Julieta París: “Una vida llena no es una vida plena”
En ‘La belleza de la ausencia’, Julieta París profundiza en todo aquello que nos falta: desde las pérdidas más dolorosas hasta la desconexión con uno mismo en un mundo saturado de estímulos. En esta entrevista, la psicóloga y escritora analiza cómo convivimos con el vacío, la incertidumbre, la muerte y la nostalgia, y reivindica la importancia de asumir, y no resignarse, ante aquello que inevitablemente forma parte de la vida.
Julieta París enhorabuena por este libro ‘La belleza de la ausencia’. Me ha parecido de esos que una quiere tener siempre a mano para consultarlo varias veces
Muchas gracias. Ojalá sea así. Creo que todos enfrentamos ese vacío del que hablo en el libro y era importante escribir sobre ello.
Hablas de ausencia en un sentido amplio, no solo de personas que ya no están
Exacto. La ausencia es todo lo que nos falta: silencios, espacios incómodos, anhelos no cumplidos. Y ahí es donde a veces están las respuestas importantes.
¿Cómo surge la idea del libro?
Surgió hace muchos años. Como psicoterapeuta escucho a muchas personas hablar de anhelos. Un anhelo nace de la percepción de que algo falta.
En el libro planteas que, tras un cambio o una pérdida, también nos echamos de menos a nosotros mismos
Sí, mucha gente se extraña a sí misma.

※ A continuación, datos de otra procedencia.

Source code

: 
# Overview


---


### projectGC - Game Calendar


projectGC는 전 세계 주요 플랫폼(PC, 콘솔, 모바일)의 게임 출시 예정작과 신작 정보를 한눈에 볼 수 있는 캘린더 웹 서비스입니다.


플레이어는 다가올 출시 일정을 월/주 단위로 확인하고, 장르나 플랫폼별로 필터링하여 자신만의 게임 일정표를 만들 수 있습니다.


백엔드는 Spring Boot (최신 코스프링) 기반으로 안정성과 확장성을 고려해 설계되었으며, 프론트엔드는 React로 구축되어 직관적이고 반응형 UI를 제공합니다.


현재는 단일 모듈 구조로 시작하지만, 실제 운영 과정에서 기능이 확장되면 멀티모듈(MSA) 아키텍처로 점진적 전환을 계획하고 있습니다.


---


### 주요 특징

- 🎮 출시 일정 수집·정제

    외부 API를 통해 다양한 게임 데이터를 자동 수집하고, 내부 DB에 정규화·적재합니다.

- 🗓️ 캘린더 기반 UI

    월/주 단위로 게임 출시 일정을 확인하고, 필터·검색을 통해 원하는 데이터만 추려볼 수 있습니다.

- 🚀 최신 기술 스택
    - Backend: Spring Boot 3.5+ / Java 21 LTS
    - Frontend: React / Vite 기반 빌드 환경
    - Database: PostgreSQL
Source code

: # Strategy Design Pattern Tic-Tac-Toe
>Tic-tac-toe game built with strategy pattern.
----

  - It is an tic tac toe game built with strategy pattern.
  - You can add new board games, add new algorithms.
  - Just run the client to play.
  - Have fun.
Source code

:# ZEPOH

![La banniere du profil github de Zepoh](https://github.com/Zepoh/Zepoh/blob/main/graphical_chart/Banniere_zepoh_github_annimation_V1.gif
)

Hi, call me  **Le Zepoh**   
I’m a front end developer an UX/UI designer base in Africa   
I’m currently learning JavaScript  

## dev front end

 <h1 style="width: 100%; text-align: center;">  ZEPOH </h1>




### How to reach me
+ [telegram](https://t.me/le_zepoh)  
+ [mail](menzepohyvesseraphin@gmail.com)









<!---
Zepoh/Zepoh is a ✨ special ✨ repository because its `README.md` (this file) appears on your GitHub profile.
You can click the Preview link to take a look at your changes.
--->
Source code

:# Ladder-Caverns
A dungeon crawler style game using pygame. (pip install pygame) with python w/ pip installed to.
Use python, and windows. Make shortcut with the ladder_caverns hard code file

Por eso el libro termina con la nostalgia de uno mismo, con la propuesta de volver a ti.
¿Tiene esto que ver con la sociedad y la sobrestimulación?
Totalmente. Vivimos hiperestimulados. Confundimos una vida ‘llena’ con una vida ‘plena’. La plenitud está en la serenidad.
Hablas también de la incertidumbre como una maestra
Sí. La incertidumbre es inevitable. Aceptar que no lo sabemos todo permite abrir espacio al asombro.
Abordas la muerte desde un lugar sereno
La muerte es la única certeza que compartimos. El dolor se transforma en amor con el tiempo.
Entonces la idea sería convivir con lo que fue
Exacto. El duelo no es ausencia total, sino otro tipo de presencia.
El libro también trasciende ciertos discursos de autoayuda
Sí. Propongo profundizar: asumir no es resignarse. Explico esa diferencia porque se confunden mucho.